TASK BRIEF
If a line in the records below contains the word "functions", copy it.

======== EXTRACTED MATERIAL ========

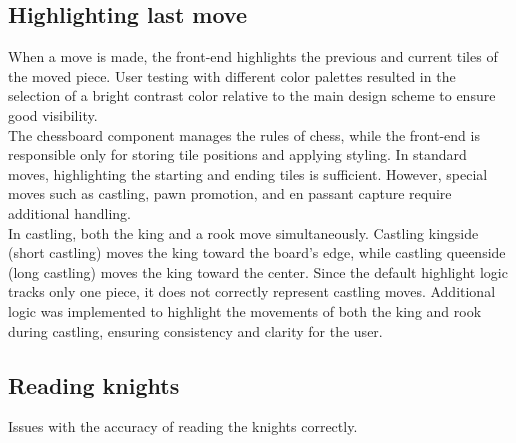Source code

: \subsection{Highlighting last move}
When a move is made, the front-end highlights the previous and current tiles of the moved piece. User testing with different color palettes resulted in the selection of a bright contrast color relative to the main design scheme to ensure good visibility. \\

The chessboard component manages the rules of chess, while the front-end is responsible only for storing tile positions and applying styling. In standard moves, highlighting the starting and ending tiles is sufficient. However, special moves such as castling, pawn promotion, and en passant capture require additional handling. \\

In castling, both the king and a rook move simultaneously. Castling kingside (short castling) moves the king toward the board's edge, while castling queenside (long castling) moves the king toward the center. Since the default highlight logic tracks only one piece, it does not correctly represent castling moves. Additional logic was implemented to highlight the movements of both the king and rook during castling, ensuring consistency and clarity for the user.

\subsection{Reading knights}
Issues with the accuracy of reading the knights correctly.
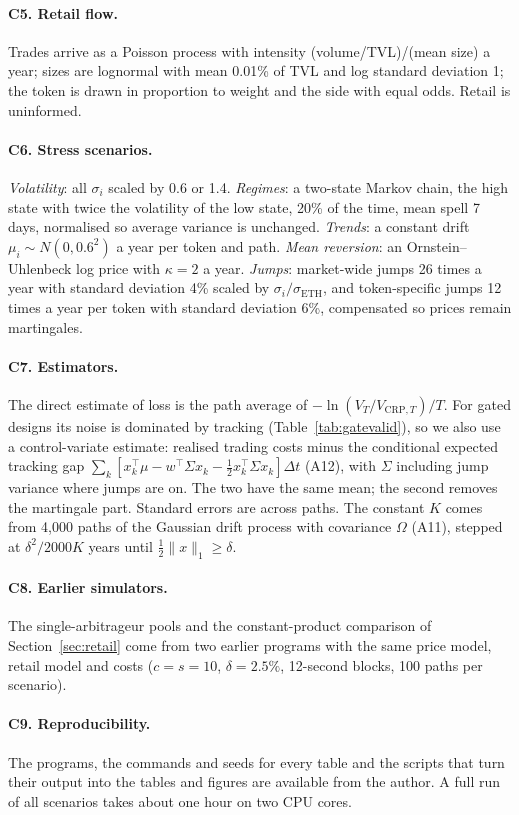 \paragraph{C5. Retail flow.} Trades arrive as a Poisson process with intensity (volume/TVL)/(mean size) a year; sizes are lognormal with mean 0.01\% of TVL and log standard deviation 1; the token is drawn in proportion to weight and the side with equal odds. Retail is uninformed.

\paragraph{C6. Stress scenarios.} \emph{Volatility}: all $\sigma_i$ scaled by 0.6 or 1.4. \emph{Regimes}: a two-state Markov chain, the high state with twice the volatility of the low state, 20\% of the time, mean spell 7 days, normalised so average variance is unchanged. \emph{Trends}: a constant drift $\mu_i\sim N(0,0.6^2)$ a year per token and path. \emph{Mean reversion}: an Ornstein--Uhlenbeck log price with $\kappa=2$ a year. \emph{Jumps}: market-wide jumps 26 times a year with standard deviation 4\% scaled by $\sigma_i/\sigma_{\mathrm{ETH}}$, and token-specific jumps 12 times a year per token with standard deviation 6\%, compensated so prices remain martingales.

\paragraph{C7. Estimators.} The direct estimate of loss is the path average of $-\ln(V_T/V_{\mathrm{CRP},T})/T$. For gated designs its noise is dominated by tracking (Table~\ref{tab:gatevalid}), so we also use a control-variate estimate: realised trading costs minus the conditional expected tracking gap $\sum_k[x_k^{\top}\mu-w^{\top}\Sigma x_k-\tfrac12x_k^{\top}\Sigma x_k]\Delta t$ (A12), with $\Sigma$ including jump variance where jumps are on. The two have the same mean; the second removes the martingale part. Standard errors are across paths. The constant $K$ comes from 4{,}000 paths of the Gaussian drift process with covariance $\Omega$ (A11), stepped at $\delta^2/2000K$ years until $\tfrac12\|x\|_1\ge\delta$.

\paragraph{C8. Earlier simulators.} The single-arbitrageur pools and the constant-product comparison of Section~\ref{sec:retail} come from two earlier programs with the same price model, retail model and costs ($c=s=10$\bps, $\delta=2.5\%$, 12-second blocks, 100 paths per scenario).

\paragraph{C9. Reproducibility.} The programs, the commands and seeds for every table and the scripts that turn their output into the tables and figures are available from the author. A full run of all scenarios takes about one hour on two CPU cores.
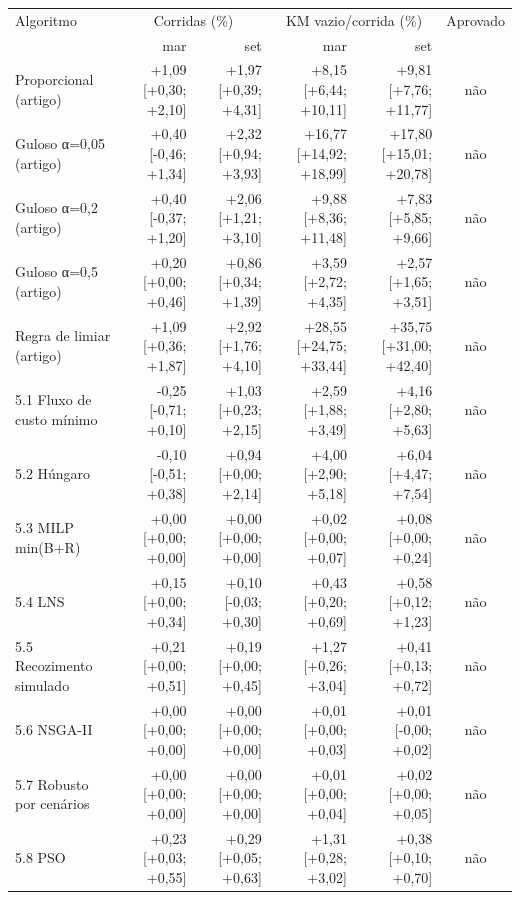 \begin{tabular}{lrrrrc}
\hline
Algoritmo & \multicolumn{2}{c}{Corridas (\%)} & \multicolumn{2}{c}{KM vazio/corrida (\%)} & Aprovado \\
 & mar & set & mar & set & \\
\hline
Proporcional (artigo) & +1{,}09 [+0{,}30; +2{,}10] & +1{,}97 [+0{,}39; +4{,}31] & +8{,}15 [+6{,}44; +10{,}11] & +9{,}81 [+7{,}76; +11{,}77] & não \\
Guloso α=0,05 (artigo) & +0{,}40 [-0{,}46; +1{,}34] & +2{,}32 [+0{,}94; +3{,}93] & +16{,}77 [+14{,}92; +18{,}99] & +17{,}80 [+15{,}01; +20{,}78] & não \\
Guloso α=0,2 (artigo) & +0{,}40 [-0{,}37; +1{,}20] & +2{,}06 [+1{,}21; +3{,}10] & +9{,}88 [+8{,}36; +11{,}48] & +7{,}83 [+5{,}85; +9{,}66] & não \\
Guloso α=0,5 (artigo) & +0{,}20 [+0{,}00; +0{,}46] & +0{,}86 [+0{,}34; +1{,}39] & +3{,}59 [+2{,}72; +4{,}35] & +2{,}57 [+1{,}65; +3{,}51] & não \\
Regra de limiar (artigo) & +1{,}09 [+0{,}36; +1{,}87] & +2{,}92 [+1{,}76; +4{,}10] & +28{,}55 [+24{,}75; +33{,}44] & +35{,}75 [+31{,}00; +42{,}40] & não \\
5.1 Fluxo de custo mínimo & -0{,}25 [-0{,}71; +0{,}10] & +1{,}03 [+0{,}23; +2{,}15] & +2{,}59 [+1{,}88; +3{,}49] & +4{,}16 [+2{,}80; +5{,}63] & não \\
5.2 Húngaro & -0{,}10 [-0{,}51; +0{,}38] & +0{,}94 [+0{,}00; +2{,}14] & +4{,}00 [+2{,}90; +5{,}18] & +6{,}04 [+4{,}47; +7{,}54] & não \\
5.3 MILP min(B+R) & +0{,}00 [+0{,}00; +0{,}00] & +0{,}00 [+0{,}00; +0{,}00] & +0{,}02 [+0{,}00; +0{,}07] & +0{,}08 [+0{,}00; +0{,}24] & não \\
5.4 LNS & +0{,}15 [+0{,}00; +0{,}34] & +0{,}10 [-0{,}03; +0{,}30] & +0{,}43 [+0{,}20; +0{,}69] & +0{,}58 [+0{,}12; +1{,}23] & não \\
5.5 Recozimento simulado & +0{,}21 [+0{,}00; +0{,}51] & +0{,}19 [+0{,}00; +0{,}45] & +1{,}27 [+0{,}26; +3{,}04] & +0{,}41 [+0{,}13; +0{,}72] & não \\
5.6 NSGA-II & +0{,}00 [+0{,}00; +0{,}00] & +0{,}00 [+0{,}00; +0{,}00] & +0{,}01 [+0{,}00; +0{,}03] & +0{,}01 [-0{,}00; +0{,}02] & não \\
5.7 Robusto por cenários & +0{,}00 [+0{,}00; +0{,}00] & +0{,}00 [+0{,}00; +0{,}00] & +0{,}01 [+0{,}00; +0{,}04] & +0{,}02 [+0{,}00; +0{,}05] & não \\
5.8 PSO & +0{,}23 [+0{,}03; +0{,}55] & +0{,}29 [+0{,}05; +0{,}63] & +1{,}31 [+0{,}28; +3{,}02] & +0{,}38 [+0{,}10; +0{,}70] & não \\
\hline
\end{tabular}
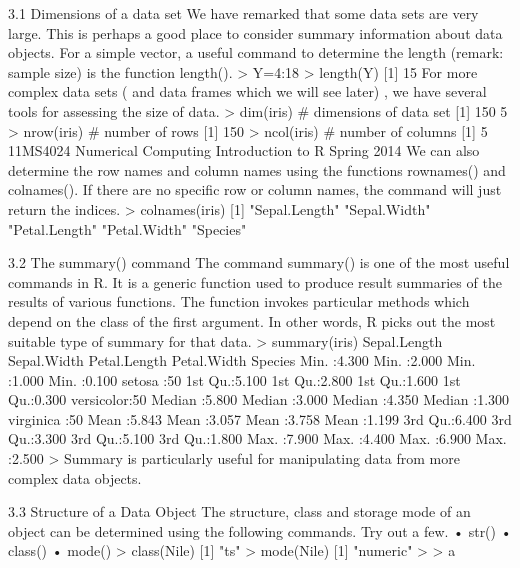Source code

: \documentclass{beamer}
\begin{document}
\begin{frame}

3.1 Dimensions of a data set
We have remarked that some data sets are very large. This is perhaps a good place to consider
summary information about data objects. For a simple vector, a useful command to determine
the length (remark: sample size) is the function length().
> Y=4:18
> length(Y)
[1] 15
For more complex data sets ( and data frames which we will see later) , we have several
tools for assessing the size of data.
> dim(iris) # dimensions of data set
[1] 150 5
> nrow(iris) # number of rows
[1] 150
> ncol(iris) # number of columns
[1] 5
11MS4024 Numerical Computing Introduction to R Spring 2014
We can also determine the row names and column names using the functions rownames()
and colnames(). If there are no specific row or column names, the command will just return
the indices.
> colnames(iris)
[1] "Sepal.Length" "Sepal.Width" "Petal.Length" "Petal.Width" "Species"

\end{frame}
\begin{frame}
3.2 The summary() command
The command summary() is one of the most useful commands in R. It is a generic function used
to produce result summaries of the results of various functions. The function invokes particular
methods which depend on the class of the first argument. In other words, R picks out the most
suitable type of summary for that data.
> summary(iris)
Sepal.Length Sepal.Width Petal.Length Petal.Width Species
Min. :4.300 Min. :2.000 Min. :1.000 Min. :0.100 setosa :50
1st Qu.:5.100 1st Qu.:2.800 1st Qu.:1.600 1st Qu.:0.300 versicolor:50
Median :5.800 Median :3.000 Median :4.350 Median :1.300 virginica :50
Mean :5.843 Mean :3.057 Mean :3.758 Mean :1.199
3rd Qu.:6.400 3rd Qu.:3.300 3rd Qu.:5.100 3rd Qu.:1.800
Max. :7.900 Max. :4.400 Max. :6.900 Max. :2.500
>
Summary is particularly useful for manipulating data from more complex data objects.
\end{frame}
\begin{frame}

3.3 Structure of a Data Object
The structure, class and storage mode of an object can be determined using the following
commands. Try out a few.
• str()
• class()
• mode()
> class(Nile)
[1] "ts"
> mode(Nile)
[1] "numeric"
>
> a
\end{frame}
\end{document}
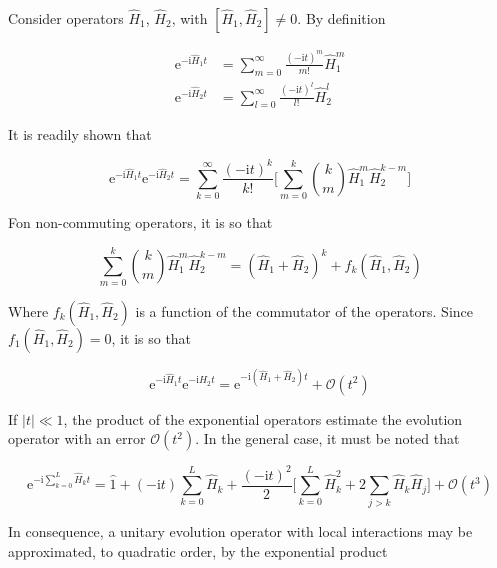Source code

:   Consider operators $\hat{H}_1$, $\hat{H}_2$, with $[\hat{H}_1,\hat{H}_2] \neq 0$. By definition

  \begin{align}
    \mathrm{e}^{-\mathrm{i}\hat{H}_1 t} & = \sum_{m = 0}^{\infty} \frac{(-\mathrm{i}t)^m}{m!}\hat{H}_1^m \\
    \mathrm{e}^{-\mathrm{i}\hat{H}_2 t} & = \sum_{l = 0}^{\infty} \frac{(-\mathrm{i}t)^l}{l!}\hat{H}_2^l
    \label{eq:ExpSeries}
  \end{align}

  It is readily shown that

  \begin{equation}
    \mathrm{e}^{-\mathrm{i}\hat{H}_1 t}\mathrm{e}^{-\mathrm{i}\hat{H}_2 t} = \sum_{k = 0}^{\infty} \frac{(-\mathrm{i}t)^k}{k!} \Bigg[\sum_{m = 0}^k \binom{k}{m} \hat{H}_1^m \hat{H}_2^{k-m}\Bigg]
    \label{eq:ExpProdExact}
  \end{equation}

  Fon non-commuting operators, it is so that

  \begin{equation}
    \sum_{m = 0}^k \binom{k}{m} \hat{H}_1^m \hat{H}_2^{k-m} = (\hat{H}_1 + \hat{H}_2)^k + f_k(\hat{H}_1,\hat{H}_2)
    \label{eq:BinomialTheorem}
  \end{equation}

  Where $f_k(\hat{H}_1,\hat{H}_2)$ is a function of the commutator of the operators. Since $f_1(\hat{H}_1,\hat{H}_2) = 0$, it is so that

  \begin{equation}
    \mathrm{e}^{-\mathrm{i}\hat{H}_1 t}\mathrm{e}^{-\mathrm{i}\hat{H}_2 t} = \mathrm{e}^{-\mathrm{i}(\hat{H}_1 + \hat{H}_2) t} + \mathcal{O}(t^2)
    \label{eq:O2Approx}
  \end{equation}

  If $|t| \ll 1$, the product of the exponential operators estimate the evolution operator with an error $\mathcal{O}(t^2)$. In the general case, it must be noted that

  \begin{equation}
    \mathrm{e}^{-\mathrm{i}\sum_{k = 0}^L \hat{H}_k t} = \hat{1} + (-\mathrm{i}t)\sum_{k = 0}^L \hat{H}_k + \frac{(-\mathrm{i}t)^2}{2} \Bigg[\sum_{k = 0}^L \hat{H}_k^2 + 2 \sum_{j > k}\hat{H}_k \hat{H}_j\Bigg] + \mathcal{O}(t^3)
    \label{eq:TrotterFormula}
  \end{equation}

  In consequence, a unitary evolution operator with local interactions may be approximated, to quadratic order, by the exponential product

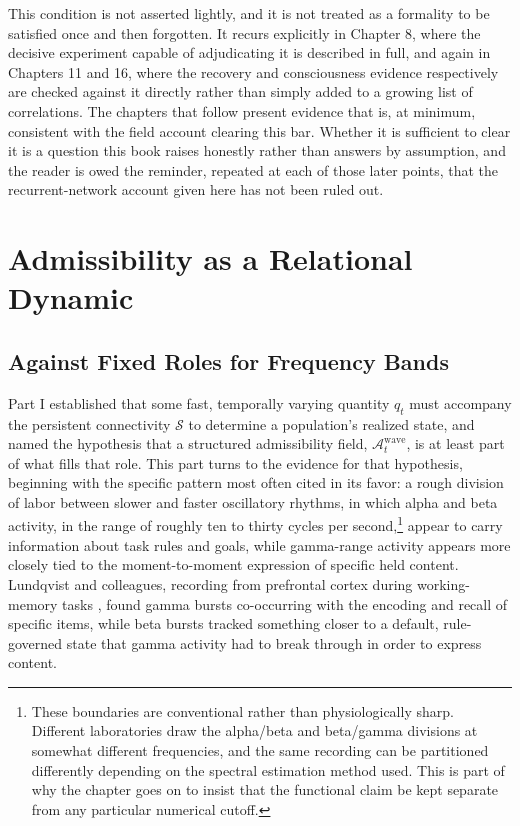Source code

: \documentclass[11pt]{book}
\begin{document}
This condition is not asserted lightly, and it is not treated as a formality to be satisfied once and then forgotten. It recurs explicitly in Chapter 8, where the decisive experiment capable of adjudicating it is described in full, and again in Chapters 11 and 16, where the recovery and consciousness evidence respectively are checked against it directly rather than simply added to a growing list of correlations. The chapters that follow present evidence that is, at minimum, consistent with the field account clearing this bar. Whether it is sufficient to clear it is a question this book raises honestly rather than answers by assumption, and the reader is owed the reminder, repeated at each of those later points, that the recurrent-network account given here has not been ruled out.

\part{Admissibility as a Relational Dynamic}

\chapter{Against Fixed Roles for Frequency Bands}

Part I established that some fast, temporally varying quantity $q_t$ must accompany the persistent connectivity $\mathcal S$ to determine a population's realized state, and named the hypothesis that a structured admissibility field, $\mathcal A_t^{\mathrm{wave}}$, is at least part of what fills that role. This part turns to the evidence for that hypothesis, beginning with the specific pattern most often cited in its favor: a rough division of labor between slower and faster oscillatory rhythms, in which alpha and beta activity, in the range of roughly ten to thirty cycles per second,\footnote{These boundaries are conventional rather than physiologically sharp. Different laboratories draw the alpha/beta and beta/gamma divisions at somewhat different frequencies, and the same recording can be partitioned differently depending on the spectral estimation method used. This is part of why the chapter goes on to insist that the functional claim be kept separate from any particular numerical cutoff.} appear to carry information about task rules and goals, while gamma-range activity appears more closely tied to the moment-to-moment expression of specific held content. Lundqvist and colleagues, recording from prefrontal cortex during working-memory tasks \cite{lundqvist2016}, found gamma bursts co-occurring with the encoding and recall of specific items, while beta bursts tracked something closer to a default, rule-governed state that gamma activity had to break through in order to express content.
\end{document}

========

ANSWER BELOW
We can also determine the row names and column names using the functions rownames()
to produce result summaries of the results of various functions. The function invokes particular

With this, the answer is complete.